TASK TO CARRY OUT
Copy the records exactly. Every line must match.

(Saved data entries)

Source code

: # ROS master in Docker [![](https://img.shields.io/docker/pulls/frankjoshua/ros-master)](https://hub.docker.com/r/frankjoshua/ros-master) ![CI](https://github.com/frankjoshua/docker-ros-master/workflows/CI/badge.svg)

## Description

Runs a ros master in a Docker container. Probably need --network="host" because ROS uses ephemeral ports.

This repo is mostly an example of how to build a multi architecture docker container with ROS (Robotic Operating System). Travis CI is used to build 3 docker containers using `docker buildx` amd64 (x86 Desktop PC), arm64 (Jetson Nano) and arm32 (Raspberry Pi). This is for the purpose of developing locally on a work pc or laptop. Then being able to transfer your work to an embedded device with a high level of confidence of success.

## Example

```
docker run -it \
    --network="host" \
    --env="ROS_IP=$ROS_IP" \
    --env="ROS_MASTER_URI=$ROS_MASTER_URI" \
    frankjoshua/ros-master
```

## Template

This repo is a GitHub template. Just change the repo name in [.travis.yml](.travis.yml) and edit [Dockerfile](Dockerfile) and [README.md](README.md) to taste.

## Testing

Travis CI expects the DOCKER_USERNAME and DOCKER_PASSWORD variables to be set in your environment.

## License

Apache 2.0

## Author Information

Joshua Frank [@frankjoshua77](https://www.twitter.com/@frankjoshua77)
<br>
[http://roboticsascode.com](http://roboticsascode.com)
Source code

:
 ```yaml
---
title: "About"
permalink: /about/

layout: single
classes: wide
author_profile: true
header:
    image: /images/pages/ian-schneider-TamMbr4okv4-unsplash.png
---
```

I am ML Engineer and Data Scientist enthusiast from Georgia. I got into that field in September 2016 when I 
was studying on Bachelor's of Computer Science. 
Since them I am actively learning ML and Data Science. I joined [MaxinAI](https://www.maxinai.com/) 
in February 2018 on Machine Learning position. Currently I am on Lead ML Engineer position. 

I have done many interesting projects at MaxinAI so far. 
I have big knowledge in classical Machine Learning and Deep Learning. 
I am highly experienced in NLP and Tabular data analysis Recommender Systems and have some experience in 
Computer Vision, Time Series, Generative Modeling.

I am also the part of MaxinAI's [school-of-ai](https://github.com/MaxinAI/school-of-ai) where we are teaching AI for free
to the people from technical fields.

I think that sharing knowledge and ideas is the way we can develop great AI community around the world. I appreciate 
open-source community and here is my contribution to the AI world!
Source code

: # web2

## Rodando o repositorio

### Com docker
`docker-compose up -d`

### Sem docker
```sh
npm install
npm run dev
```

RESPONSE BOX
Source code

: # ROS master in Docker [![](https://img.shields.io/docker/pulls/frankjoshua/ros-master)](https://hub.docker.com/r/frankjoshua/ros-master) ![CI](https://github.com/frankjoshua/docker-ros-master/workflows/CI/badge.svg)

## Description

Runs a ros master in a Docker container. Probably need --network="host" because ROS uses ephemeral ports.

This repo is mostly an example of how to build a multi architecture docker container with ROS (Robotic Operating System). Travis CI is used to build 3 docker containers using `docker buildx` amd64 (x86 Desktop PC), arm64 (Jetson Nano) and arm32 (Raspberry Pi). This is for the purpose of developing locally on a work pc or laptop. Then being able to transfer your work to an embedded device with a high level of confidence of success.

## Example

```
docker run -it \
    --network="host" \
    --env="ROS_IP=$ROS_IP" \
    --env="ROS_MASTER_URI=$ROS_MASTER_URI" \
    frankjoshua/ros-master
```

## Template

This repo is a GitHub template. Just change the repo name in [.travis.yml](.travis.yml) and edit [Dockerfile](Dockerfile) and [README.md](README.md) to taste.

## Testing

Travis CI expects the DOCKER_USERNAME and DOCKER_PASSWORD variables to be set in your environment.

## License

Apache 2.0

## Author Information

Joshua Frank [@frankjoshua77](https://www.twitter.com/@frankjoshua77)
<br>
[http://roboticsascode.com](http://roboticsascode.com)
Source code

:
 ```yaml
---
title: "About"
permalink: /about/

layout: single
classes: wide
author_profile: true
header:
    image: /images/pages/ian-schneider-TamMbr4okv4-unsplash.png
---
```

I am ML Engineer and Data Scientist enthusiast from Georgia. I got into that field in September 2016 when I 
was studying on Bachelor's of Computer Science. 
Since them I am actively learning ML and Data Science. I joined [MaxinAI](https://www.maxinai.com/) 
in February 2018 on Machine Learning position. Currently I am on Lead ML Engineer position. 

I have done many interesting projects at MaxinAI so far. 
I have big knowledge in classical Machine Learning and Deep Learning. 
I am highly experienced in NLP and Tabular data analysis Recommender Systems and have some experience in 
Computer Vision, Time Series, Generative Modeling.

I am also the part of MaxinAI's [school-of-ai](https://github.com/MaxinAI/school-of-ai) where we are teaching AI for free
to the people from technical fields.

I think that sharing knowledge and ideas is the way we can develop great AI community around the world. I appreciate 
open-source community and here is my contribution to the AI world!
Source code

: # web2

## Rodando o repositorio

### Com docker
`docker-compose up -d`

### Sem docker
```sh
npm install
npm run dev
```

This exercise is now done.